Records from a data collection:
■ ■ ■ ■

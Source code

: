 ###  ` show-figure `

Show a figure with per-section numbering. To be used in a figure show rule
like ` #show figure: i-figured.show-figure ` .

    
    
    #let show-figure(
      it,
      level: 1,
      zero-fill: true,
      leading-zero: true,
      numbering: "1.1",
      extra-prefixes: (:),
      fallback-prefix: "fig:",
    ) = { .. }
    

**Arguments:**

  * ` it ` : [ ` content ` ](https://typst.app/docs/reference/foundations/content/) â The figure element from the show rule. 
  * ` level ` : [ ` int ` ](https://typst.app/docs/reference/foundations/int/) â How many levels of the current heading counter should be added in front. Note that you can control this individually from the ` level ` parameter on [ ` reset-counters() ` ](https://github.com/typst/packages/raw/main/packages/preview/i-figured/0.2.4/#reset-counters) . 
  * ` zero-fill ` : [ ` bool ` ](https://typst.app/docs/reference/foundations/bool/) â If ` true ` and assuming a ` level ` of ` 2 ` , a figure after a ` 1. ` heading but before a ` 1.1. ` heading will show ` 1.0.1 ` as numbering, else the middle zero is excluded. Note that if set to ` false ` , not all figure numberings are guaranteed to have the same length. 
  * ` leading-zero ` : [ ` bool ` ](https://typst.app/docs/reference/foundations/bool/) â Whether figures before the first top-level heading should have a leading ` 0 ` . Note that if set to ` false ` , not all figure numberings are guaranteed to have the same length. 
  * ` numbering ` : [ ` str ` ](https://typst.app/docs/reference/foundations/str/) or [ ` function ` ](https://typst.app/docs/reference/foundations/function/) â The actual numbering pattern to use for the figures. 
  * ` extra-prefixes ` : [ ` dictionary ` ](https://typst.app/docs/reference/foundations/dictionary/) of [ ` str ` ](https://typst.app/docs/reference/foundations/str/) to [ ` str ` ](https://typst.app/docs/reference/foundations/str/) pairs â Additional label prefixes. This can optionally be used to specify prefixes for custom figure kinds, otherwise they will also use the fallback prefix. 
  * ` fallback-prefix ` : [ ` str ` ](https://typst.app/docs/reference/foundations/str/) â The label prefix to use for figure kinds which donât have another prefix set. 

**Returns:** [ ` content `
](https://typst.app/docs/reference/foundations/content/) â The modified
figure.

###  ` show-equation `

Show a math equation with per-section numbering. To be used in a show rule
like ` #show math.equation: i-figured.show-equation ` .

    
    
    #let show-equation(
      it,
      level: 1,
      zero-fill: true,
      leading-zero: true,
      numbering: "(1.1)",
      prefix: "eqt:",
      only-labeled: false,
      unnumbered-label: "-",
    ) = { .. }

■ ■ ■ ■

What to produce: From the records above, extract each line exactly as shown.

Output for this task:
Source code

: ###  ` show-figure `

Show a figure with per-section numbering. To be used in a figure show rule
like ` #show figure: i-figured.show-figure ` .

    
    
    #let show-figure(
      it,
      level: 1,
      zero-fill: true,
      leading-zero: true,
      numbering: "1.1",
      extra-prefixes: (:),
      fallback-prefix: "fig:",
    ) = { .. }
    

**Arguments:**

  * ` it ` : [ ` content ` ](https://typst.app/docs/reference/foundations/content/) â The figure element from the show rule. 
  * ` level ` : [ ` int ` ](https://typst.app/docs/reference/foundations/int/) â How many levels of the current heading counter should be added in front. Note that you can control this individually from the ` level ` parameter on [ ` reset-counters() ` ](https://github.com/typst/packages/raw/main/packages/preview/i-figured/0.2.4/#reset-counters) . 
  * ` zero-fill ` : [ ` bool ` ](https://typst.app/docs/reference/foundations/bool/) â If ` true ` and assuming a ` level ` of ` 2 ` , a figure after a ` 1. ` heading but before a ` 1.1. ` heading will show ` 1.0.1 ` as numbering, else the middle zero is excluded. Note that if set to ` false ` , not all figure numberings are guaranteed to have the same length. 
  * ` leading-zero ` : [ ` bool ` ](https://typst.app/docs/reference/foundations/bool/) â Whether figures before the first top-level heading should have a leading ` 0 ` . Note that if set to ` false ` , not all figure numberings are guaranteed to have the same length. 
  * ` numbering ` : [ ` str ` ](https://typst.app/docs/reference/foundations/str/) or [ ` function ` ](https://typst.app/docs/reference/foundations/function/) â The actual numbering pattern to use for the figures. 
  * ` extra-prefixes ` : [ ` dictionary ` ](https://typst.app/docs/reference/foundations/dictionary/) of [ ` str ` ](https://typst.app/docs/reference/foundations/str/) to [ ` str ` ](https://typst.app/docs/reference/foundations/str/) pairs â Additional label prefixes. This can optionally be used to specify prefixes for custom figure kinds, otherwise they will also use the fallback prefix. 
  * ` fallback-prefix ` : [ ` str ` ](https://typst.app/docs/reference/foundations/str/) â The label prefix to use for figure kinds which donât have another prefix set. 

**Returns:** [ ` content `
](https://typst.app/docs/reference/foundations/content/) â The modified
figure.

###  ` show-equation `

Show a math equation with per-section numbering. To be used in a show rule
like ` #show math.equation: i-figured.show-equation ` .

    
    
    #let show-equation(
      it,
      level: 1,
      zero-fill: true,
      leading-zero: true,
      numbering: "(1.1)",
      prefix: "eqt:",
      only-labeled: false,
      unnumbered-label: "-",
    ) = { .. }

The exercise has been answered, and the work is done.